Chegou finalmente o Dia D, a hora do ataque frontal à inflação. O governo batalhou nos últimos meses para garantir as condições adequadas ao ataque. Amanhã, com o lançamento da Unidade Real de Valor (URV), começa de fato a transição rumo à nova moeda do Brasil.
Talvez nunca se tenha alcançado, às vésperas de outros planos, condições tão favoráveis do ponto de vista econômico. Em primeiro lugar, destaca-se o nível sem precedentes das reservas internacionais em poder do Banco Central. Isso significa que o governo tem poder de fogo contra os especuladores. Pode aumentar as importações e garantir que as cotações do dólar permaneçam estáveis em termos de URV. É a chamada "âncora cambial".

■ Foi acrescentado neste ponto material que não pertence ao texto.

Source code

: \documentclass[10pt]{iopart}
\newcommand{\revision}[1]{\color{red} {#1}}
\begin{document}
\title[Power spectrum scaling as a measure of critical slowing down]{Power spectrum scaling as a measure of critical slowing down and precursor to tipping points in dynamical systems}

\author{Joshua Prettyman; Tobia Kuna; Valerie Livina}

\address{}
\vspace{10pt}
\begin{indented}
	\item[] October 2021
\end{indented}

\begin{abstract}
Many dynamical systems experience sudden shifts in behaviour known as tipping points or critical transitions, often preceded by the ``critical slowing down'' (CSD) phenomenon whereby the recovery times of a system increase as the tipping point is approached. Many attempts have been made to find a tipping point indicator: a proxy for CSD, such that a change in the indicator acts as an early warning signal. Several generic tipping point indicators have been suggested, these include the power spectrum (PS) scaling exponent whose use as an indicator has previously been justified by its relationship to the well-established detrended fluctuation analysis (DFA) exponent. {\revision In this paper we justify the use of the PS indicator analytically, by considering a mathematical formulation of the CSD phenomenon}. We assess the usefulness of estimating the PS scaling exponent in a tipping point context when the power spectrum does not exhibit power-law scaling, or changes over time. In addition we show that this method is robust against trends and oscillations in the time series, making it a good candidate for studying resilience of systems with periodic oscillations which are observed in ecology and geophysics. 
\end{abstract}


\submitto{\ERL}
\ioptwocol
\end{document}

Quanto às contas públicas, deve-se reconhecer que após vários meses de negociação com o Congresso e outras lideranças, o esforço de aumento da arrecadação e combate à sonegação, o aumento de alíquotas e redução de prazos e o Fundo Social de Emergência também colocam o governo numa situação de vantagem frente às tentativas anteriores de estabilização.

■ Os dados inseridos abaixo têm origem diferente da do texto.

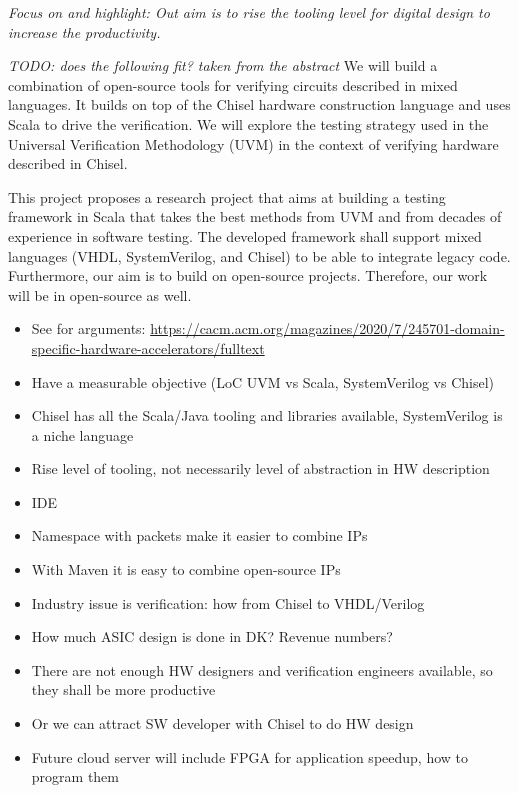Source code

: \documentclass[fleqn,12pt]{article}
\newcommand{\todo}[1]{{\it TODO: #1}}
\begin{document}
\emph{Focus on and highlight: Out aim is to rise the tooling level for digital design to increase
the productivity.}

\todo{does the following fit? taken from the abstract}
We will build a combination of open-source tools for verifying
circuits described in mixed languages. It builds on top of the Chisel
hardware construction language and uses Scala to drive the verification. 
We will explore the testing strategy used in the Universal Verification Methodology
(UVM) in the context of verifying hardware described in Chisel.




This project proposes a research project that aims at building a testing framework
in Scala that takes the best methods from UVM and from decades of experience
in software testing.
The developed framework shall support mixed languages (VHDL, SystemVerilog, and Chisel)
to be able to integrate legacy code.
Furthermore, our aim is to build on open-source projects. Therefore, our
work will be in open-source as well.

\begin{itemize}
\item See for arguments: \url{https://cacm.acm.org/magazines/2020/7/245701-domain-specific-hardware-accelerators/fulltext}
\item Have a measurable objective (LoC UVM vs Scala, SystemVerilog vs Chisel)
\item Chisel has all the Scala/Java tooling and libraries available, SystemVerilog is a niche language
\item Rise level of tooling, not necessarily level of abstraction in HW description
\item IDE
\item Namespace with packets make it easier to combine IPs
\item With Maven it is easy to combine open-source IPs
\item Industry issue is verification: how from Chisel to VHDL/Verilog
\item How much ASIC design is done in DK? Revenue numbers?
\item There are not enough HW designers and verification engineers available, so they shall be more productive
\item Or we can attract SW developer with Chisel to do HW design
\item Future cloud server will include FPGA for application speedup, how to program them
\end{itemize}
\end{document}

Em muitos "pacotes" anteriores a economia foi sacudida, às vésperas, por tarifaços e maxidesvalorizações cambiais. A muitos sempre pareceu óbvio que iniciar uma etapa de estabilização com uma máxi ou tarifaço era injetar pressões inflacionárias na pior hora. Dessa vez, entretanto, a situação das tarifas públicas é relativamente tranquila. A tal ponto que mesmo convertidas à URV pela média ainda garantem às estatais a saúde financeira indispensável.

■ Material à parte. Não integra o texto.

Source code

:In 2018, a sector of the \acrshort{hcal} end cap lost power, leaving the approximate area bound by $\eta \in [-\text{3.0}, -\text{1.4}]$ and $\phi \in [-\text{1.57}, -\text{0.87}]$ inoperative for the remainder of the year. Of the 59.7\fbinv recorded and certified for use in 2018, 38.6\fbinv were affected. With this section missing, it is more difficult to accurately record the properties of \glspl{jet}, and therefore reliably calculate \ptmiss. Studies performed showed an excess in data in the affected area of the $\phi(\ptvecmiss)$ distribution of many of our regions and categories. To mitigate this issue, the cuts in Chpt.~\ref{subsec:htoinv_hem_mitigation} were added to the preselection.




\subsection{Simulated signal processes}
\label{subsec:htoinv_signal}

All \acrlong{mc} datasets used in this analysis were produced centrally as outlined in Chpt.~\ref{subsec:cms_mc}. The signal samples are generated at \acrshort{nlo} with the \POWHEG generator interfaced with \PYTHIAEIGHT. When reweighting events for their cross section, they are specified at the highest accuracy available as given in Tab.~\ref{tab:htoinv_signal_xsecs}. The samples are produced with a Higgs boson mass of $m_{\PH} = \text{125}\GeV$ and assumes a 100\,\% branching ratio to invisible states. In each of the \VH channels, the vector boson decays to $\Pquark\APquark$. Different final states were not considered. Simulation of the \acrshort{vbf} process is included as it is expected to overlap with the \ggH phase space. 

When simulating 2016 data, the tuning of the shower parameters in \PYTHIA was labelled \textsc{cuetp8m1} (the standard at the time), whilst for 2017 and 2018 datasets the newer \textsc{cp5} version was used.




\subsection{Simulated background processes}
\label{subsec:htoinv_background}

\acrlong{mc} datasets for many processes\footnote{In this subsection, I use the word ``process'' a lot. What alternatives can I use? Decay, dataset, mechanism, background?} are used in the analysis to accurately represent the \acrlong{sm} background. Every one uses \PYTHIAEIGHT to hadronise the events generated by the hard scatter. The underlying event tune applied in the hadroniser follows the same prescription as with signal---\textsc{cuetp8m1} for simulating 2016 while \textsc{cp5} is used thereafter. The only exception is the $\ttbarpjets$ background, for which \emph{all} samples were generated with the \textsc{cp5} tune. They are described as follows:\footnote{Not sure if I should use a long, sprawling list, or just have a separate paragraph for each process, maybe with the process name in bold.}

Quanto à taxa de câmbio, a performance do comércio exterior brasileiro é a evidência maior de que não há nada de preocupante. Enquanto países já estabilizados como México e Argentina têm dificuldades, sem alcançar posições superavitárias no comércio exterior, o Brasil tem reafirmado uma vocação fortemente competitiva, mesmo sob um ambiente superinflacionário e de incremento das importações.
Finalmente, há as vantagens do compromisso com a liberdade de preços, que vem sendo respeitado pelo governo apesar das dificuldades políticas. É provável que muitos setores tenham formado, ao longo dos últimos meses e semanas, margens de segurança que permitirão não apenas "suportar" a estabilidade, mas principalmente colaborar com ela, à medida que a URV trouxer transparência ao jogo real entre a oferta e a procura.
Há expectativas de que a demanda permaneça contida. Justamente o contrário de planos anteriores (como o Cruzado), quando se tentava estabilizar a economia com demanda aquecida. A perspectiva de juros reais ainda mais elevados nas próximas semanas reforça a impressão de que, a partir de agora, as empresas vão operar numa economia com salários estabilizados na média e mercados incapazes de sancionar puxadas de preços.
Com todos esses fatores favoráveis, não há quem duvide da capacidade do governo de obter considerável sucesso no curto e mesmo no médio prazo. A fase de transição entre a URV e a nova moeda, cuja duração pode alcançar até 90 dias, culminaria portanto numa inflação bastante baixa -medida em URVs.
Entretanto, cabe aqui uma dúvida legítima, presente na consciência de milhões de brasileiros que já tiveram de suportar as mais mirabolantes experiências de política econômica. Ninguém duvida da capacidade do governo de derrubar a inflação. Isso já ocorreu várias vezes. Mas o Dia D é também o dia em que se renova a dúvida: a inflação baixa, mas até quando?
Amanhã, a sociedade ingressará nessa nova experiência com o entusiasmo condicionado por essa dúvida. Inquietação, aliás, justificada não apenas pelo passado como por uma fragilidade das circunstâncias a que é bom estar atento. Fragilidade, antes de tudo, política, como revelam as sucessivas dificuldades no encaminhamento do ajuste fiscal e que estão ainda longe de se esgotar. Qual será o valor do salário mínimo e que impactos terá sobre o Orçamento de 1994? Quando será esse mesmo Orçamento aprovado pelo Congresso? Quais as reais perspectivas de aumento da arrecadação num ano de crescimento econômico mais modesto? Como o governo tratará a entrada de recursos externos, com impactos inflacionários? E qual a credibilidade do compromisso com a austeridade num ano eleitoral que promete disputas de virulência indisfarçável?
São incertezas, tanto técnicas quanto políticas, que se devem contrapor com rigor às vantagens da situação atual frente a tentativas anteriores. Para que as dúvidas desse Dia D decisivo não venham a ser, mais uma vez, também o prenúncio de uma grande decepção.